:: DATASET

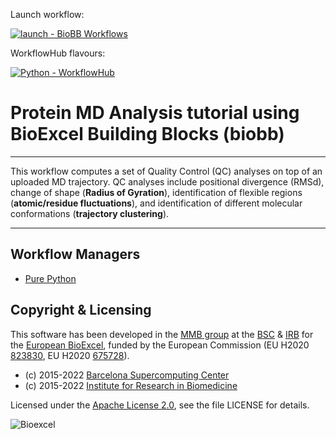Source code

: Launch workflow:

[![launch - BioBB Workflows](https://img.shields.io/badge/launch-BioBB_Workflows-44b6ae?logo=data%3Aimage%2Fpng%3Bbase64%2CiVBORw0KGgoAAAANSUhEUgAAACAAAAAgCAQAAADZc7J%2FAAAAAmJLR0QA%2F4ePzL8AAAAJcEhZcwAACxMAAAsTAQCanBgAAAAHdElNRQfmAxAOHyTgt7g1AAAB70lEQVRIx8WVPW%2FTUBSGn%2BOYtISPIqFILBVCqjqwsMDAgBibv4CEhQQDAxISMz%2BBjQU2NvgBZGEDMVQIMaMuCNoqEiiFAImdxPY9DI5r614nbhEfd7n2se6573n83nPhfw%2FJJpXSm5afRBcn8GbLN9ggoEfKJh0C3pHyloCOXlCvVob6qqoaa6gjjTTRWCMdaaRTVX2qRxet9WdzzCMes2R9%2FcEL0sWb5wkMu%2FK%2BQtuoTr23D1MWQa5P8NvjAIQxB2EATRUs3hLi4dPSNqsoO%2BxxnHUMn%2BkhTMUUCXyuoqV02eZj2pznHpfoAF3esMYNYJPnDOiyM4OkPjFf6DvIUtYwfGTCGGGZIySECA3WibgmL8s%2BeMJDlq0EA17zlZtEVjzkNkHGpvBBX3oVBCdEfJKpE%2B%2Bjmd7CB94cH3g2GQAaf9wHis71QdVpSG0fCC1dcnwwoEGTtroQT%2BZ%2FLE%2FQJOCKXZDGnGOVZ44Gw9lcs78v9DvbBZrZmHCRMR9IrHhCi9N2P%2BjyoMIHl9njPqFTwh1uZUUUCoYyZOgQTIjpy9iJ%2F8yh1%2FWDeQ7x%2FkI%2F0EP1A%2BP2g2PaqoDYoMkZDa0CQ04h2ZbFcU4ZORwMK8CwQt0Jdrkur3IFhrtzIRqMk0AQvrFVvtr8Q9NTTN2192%2FGLwxmt%2B%2Bmm%2FMuAAAAAElFTkSuQmCC&logoColor=ffffff)](https://mmb.irbbarcelona.org/biobb-wfs/workflows#mdprot_analysis)

WorkflowHub flavours:

[![Python - WorkflowHub](https://img.shields.io/badge/Python-WorkflowHub-1f8787?logo=python&logoColor=ffffff)](https://workflowhub.eu/workflows/287?version=2)

# Protein MD Analysis tutorial using BioExcel Building Blocks (biobb)

***

This workflow computes a set of Quality Control (QC) analyses on top of an uploaded MD trajectory. QC analyses include positional divergence (RMSd), change of shape (<strong>Radius of Gyration</strong>), identification of flexible regions (<strong>atomic/residue fluctuations</strong>), and identification of different molecular conformations (<strong>trajectory clustering</strong>).

***

## Workflow Managers

* [Pure Python](python)

## Copyright & Licensing
This software has been developed in the [MMB group](http://mmb.irbbarcelona.org) at the [BSC](http://www.bsc.es/) & [IRB](https://www.irbbarcelona.org/) for the [European BioExcel](http://bioexcel.eu/), funded by the European Commission (EU H2020 [823830](http://cordis.europa.eu/projects/823830), EU H2020 [675728](http://cordis.europa.eu/projects/675728)).

* (c) 2015-2022 [Barcelona Supercomputing Center](https://www.bsc.es/)
* (c) 2015-2022 [Institute for Research in Biomedicine](https://www.irbbarcelona.org/)

Licensed under the
[Apache License 2.0](https://www.apache.org/licenses/LICENSE-2.0), see the file LICENSE for details.

![](https://bioexcel.eu/wp-content/uploads/2019/04/Bioexcell_logo_1080px_transp.png "Bioexcel")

::::

ACTION ITEM: The answer is the whole listing above, written out verbatim, without its pictures.

OUTPUT OF THE EXERCISE:
Source code

: Launch workflow:

[![launch - BioBB Workflows](https://img.shields.io/badge/launch-BioBB_Workflows-44b6ae?logo=data%3Aimage%2Fpng%3Bbase64%2CiVBORw0KGgoAAAANSUhEUgAAACAAAAAgCAQAAADZc7J%2FAAAAAmJLR0QA%2F4ePzL8AAAAJcEhZcwAACxMAAAsTAQCanBgAAAAHdElNRQfmAxAOHyTgt7g1AAAB70lEQVRIx8WVPW%2FTUBSGn%2BOYtISPIqFILBVCqjqwsMDAgBibv4CEhQQDAxISMz%2BBjQU2NvgBZGEDMVQIMaMuCNoqEiiFAImdxPY9DI5r614nbhEfd7n2se6573n83nPhfw%2FJJpXSm5afRBcn8GbLN9ggoEfKJh0C3pHyloCOXlCvVob6qqoaa6gjjTTRWCMdaaRTVX2qRxet9WdzzCMes2R9%2FcEL0sWb5wkMu%2FK%2BQtuoTr23D1MWQa5P8NvjAIQxB2EATRUs3hLi4dPSNqsoO%2BxxnHUMn%2BkhTMUUCXyuoqV02eZj2pznHpfoAF3esMYNYJPnDOiyM4OkPjFf6DvIUtYwfGTCGGGZIySECA3WibgmL8s%2BeMJDlq0EA17zlZtEVjzkNkHGpvBBX3oVBCdEfJKpE%2B%2Bjmd7CB94cH3g2GQAaf9wHis71QdVpSG0fCC1dcnwwoEGTtroQT%2BZ%2FLE%2FQJOCKXZDGnGOVZ44Gw9lcs78v9DvbBZrZmHCRMR9IrHhCi9N2P%2BjyoMIHl9njPqFTwh1uZUUUCoYyZOgQTIjpy9iJ%2F8yh1%2FWDeQ7x%2FkI%2F0EP1A%2BP2g2PaqoDYoMkZDa0CQ04h2ZbFcU4ZORwMK8CwQt0Jdrkur3IFhrtzIRqMk0AQvrFVvtr8Q9NTTN2192%2FGLwxmt%2B%2Bmm%2FMuAAAAAElFTkSuQmCC&logoColor=ffffff)](https://mmb.irbbarcelona.org/biobb-wfs/workflows#mdprot_analysis)

WorkflowHub flavours:

[![Python - WorkflowHub](https://img.shields.io/badge/Python-WorkflowHub-1f8787?logo=python&logoColor=ffffff)](https://workflowhub.eu/workflows/287?version=2)

# Protein MD Analysis tutorial using BioExcel Building Blocks (biobb)

***

This workflow computes a set of Quality Control (QC) analyses on top of an uploaded MD trajectory. QC analyses include positional divergence (RMSd), change of shape (<strong>Radius of Gyration</strong>), identification of flexible regions (<strong>atomic/residue fluctuations</strong>), and identification of different molecular conformations (<strong>trajectory clustering</strong>).

***

## Workflow Managers

* [Pure Python](python)

## Copyright & Licensing
This software has been developed in the [MMB group](http://mmb.irbbarcelona.org) at the [BSC](http://www.bsc.es/) & [IRB](https://www.irbbarcelona.org/) for the [European BioExcel](http://bioexcel.eu/), funded by the European Commission (EU H2020 [823830](http://cordis.europa.eu/projects/823830), EU H2020 [675728](http://cordis.europa.eu/projects/675728)).

* (c) 2015-2022 [Barcelona Supercomputing Center](https://www.bsc.es/)
* (c) 2015-2022 [Institute for Research in Biomedicine](https://www.irbbarcelona.org/)

Licensed under the
[Apache License 2.0](https://www.apache.org/licenses/LICENSE-2.0), see the file LICENSE for details.

![](https://bioexcel.eu/wp-content/uploads/2019/04/Bioexcell_logo_1080px_transp.png "Bioexcel")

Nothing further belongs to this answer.